Dataset excerpts =>
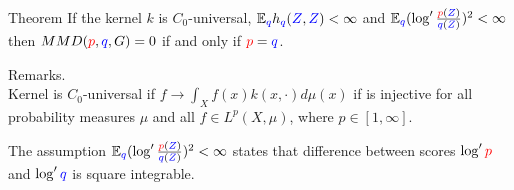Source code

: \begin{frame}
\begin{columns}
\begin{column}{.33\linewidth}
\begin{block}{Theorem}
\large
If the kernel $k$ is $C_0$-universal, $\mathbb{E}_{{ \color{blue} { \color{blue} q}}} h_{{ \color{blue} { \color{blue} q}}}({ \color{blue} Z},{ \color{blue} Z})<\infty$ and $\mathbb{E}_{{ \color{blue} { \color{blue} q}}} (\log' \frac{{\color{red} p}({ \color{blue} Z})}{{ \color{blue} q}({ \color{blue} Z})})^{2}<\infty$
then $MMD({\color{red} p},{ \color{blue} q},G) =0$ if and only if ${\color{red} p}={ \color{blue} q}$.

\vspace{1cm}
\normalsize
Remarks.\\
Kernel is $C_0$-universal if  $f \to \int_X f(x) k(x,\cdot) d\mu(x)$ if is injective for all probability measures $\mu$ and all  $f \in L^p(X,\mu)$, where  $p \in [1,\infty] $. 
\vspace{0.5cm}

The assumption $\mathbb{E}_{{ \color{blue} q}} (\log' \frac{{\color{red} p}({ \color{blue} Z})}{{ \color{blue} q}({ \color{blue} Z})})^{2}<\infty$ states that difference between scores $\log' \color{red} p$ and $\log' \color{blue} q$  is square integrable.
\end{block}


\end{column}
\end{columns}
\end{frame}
==
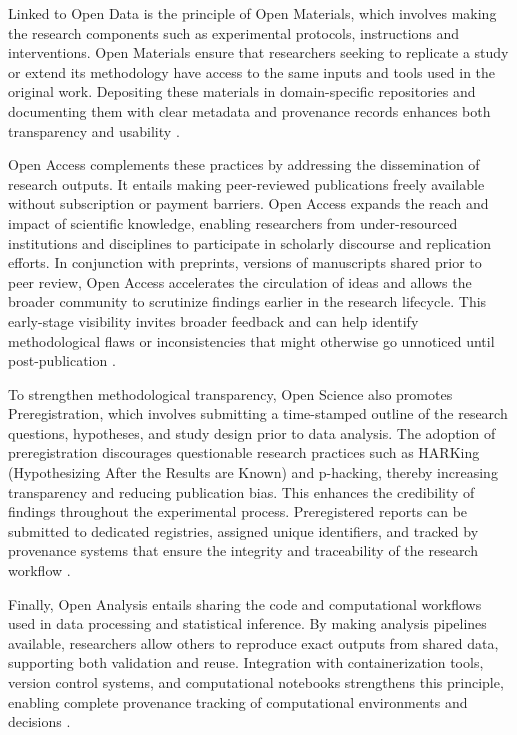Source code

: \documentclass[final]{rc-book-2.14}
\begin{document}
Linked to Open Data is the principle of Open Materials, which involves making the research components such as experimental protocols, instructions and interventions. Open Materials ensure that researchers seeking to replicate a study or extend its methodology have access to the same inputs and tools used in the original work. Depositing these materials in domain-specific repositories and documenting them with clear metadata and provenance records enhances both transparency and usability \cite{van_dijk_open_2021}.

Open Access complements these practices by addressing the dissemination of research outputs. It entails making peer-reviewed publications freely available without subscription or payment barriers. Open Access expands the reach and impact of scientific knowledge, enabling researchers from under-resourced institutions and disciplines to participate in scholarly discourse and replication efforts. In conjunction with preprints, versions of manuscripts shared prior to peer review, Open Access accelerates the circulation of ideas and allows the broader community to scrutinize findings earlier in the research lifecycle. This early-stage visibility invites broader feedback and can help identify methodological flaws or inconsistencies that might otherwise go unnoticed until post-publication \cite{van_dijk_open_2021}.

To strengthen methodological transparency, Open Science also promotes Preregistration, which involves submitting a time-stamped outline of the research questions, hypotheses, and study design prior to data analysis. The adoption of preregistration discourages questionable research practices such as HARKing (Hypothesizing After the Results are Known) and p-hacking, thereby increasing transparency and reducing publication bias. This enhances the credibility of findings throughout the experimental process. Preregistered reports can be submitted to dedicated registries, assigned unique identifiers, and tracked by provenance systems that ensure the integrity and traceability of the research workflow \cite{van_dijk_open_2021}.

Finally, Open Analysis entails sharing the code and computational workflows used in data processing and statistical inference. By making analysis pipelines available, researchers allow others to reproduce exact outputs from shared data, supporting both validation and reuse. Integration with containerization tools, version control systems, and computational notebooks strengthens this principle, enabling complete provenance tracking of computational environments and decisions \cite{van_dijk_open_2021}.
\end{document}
* * *
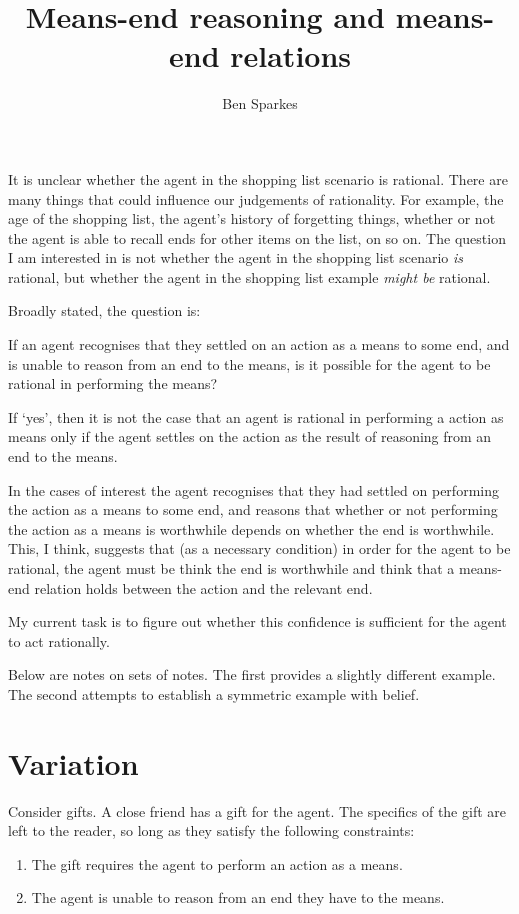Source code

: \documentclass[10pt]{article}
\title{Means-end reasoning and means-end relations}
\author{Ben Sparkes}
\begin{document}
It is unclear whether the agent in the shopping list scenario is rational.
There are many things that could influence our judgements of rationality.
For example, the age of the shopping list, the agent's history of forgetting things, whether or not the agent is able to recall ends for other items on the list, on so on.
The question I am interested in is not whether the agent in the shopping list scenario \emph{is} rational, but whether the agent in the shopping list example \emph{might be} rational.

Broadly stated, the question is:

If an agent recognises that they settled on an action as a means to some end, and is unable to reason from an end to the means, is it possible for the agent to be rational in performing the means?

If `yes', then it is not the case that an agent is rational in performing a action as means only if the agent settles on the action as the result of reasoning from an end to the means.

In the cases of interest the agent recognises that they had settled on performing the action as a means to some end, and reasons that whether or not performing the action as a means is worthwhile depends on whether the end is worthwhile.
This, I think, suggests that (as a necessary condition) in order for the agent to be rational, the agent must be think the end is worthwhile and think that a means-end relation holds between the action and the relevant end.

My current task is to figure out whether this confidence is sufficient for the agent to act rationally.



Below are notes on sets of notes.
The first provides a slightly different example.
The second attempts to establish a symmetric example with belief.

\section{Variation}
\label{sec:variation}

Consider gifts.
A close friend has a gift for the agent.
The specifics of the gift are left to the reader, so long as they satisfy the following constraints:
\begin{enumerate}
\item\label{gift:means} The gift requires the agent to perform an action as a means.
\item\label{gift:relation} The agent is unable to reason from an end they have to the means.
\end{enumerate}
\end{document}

Problem to work on => Search the entries for the string "documentclass" and collect each line that has it.

Answer space =>
: \documentclass[final]{rc-book-2.14}
: \documentclass[10pt]{article}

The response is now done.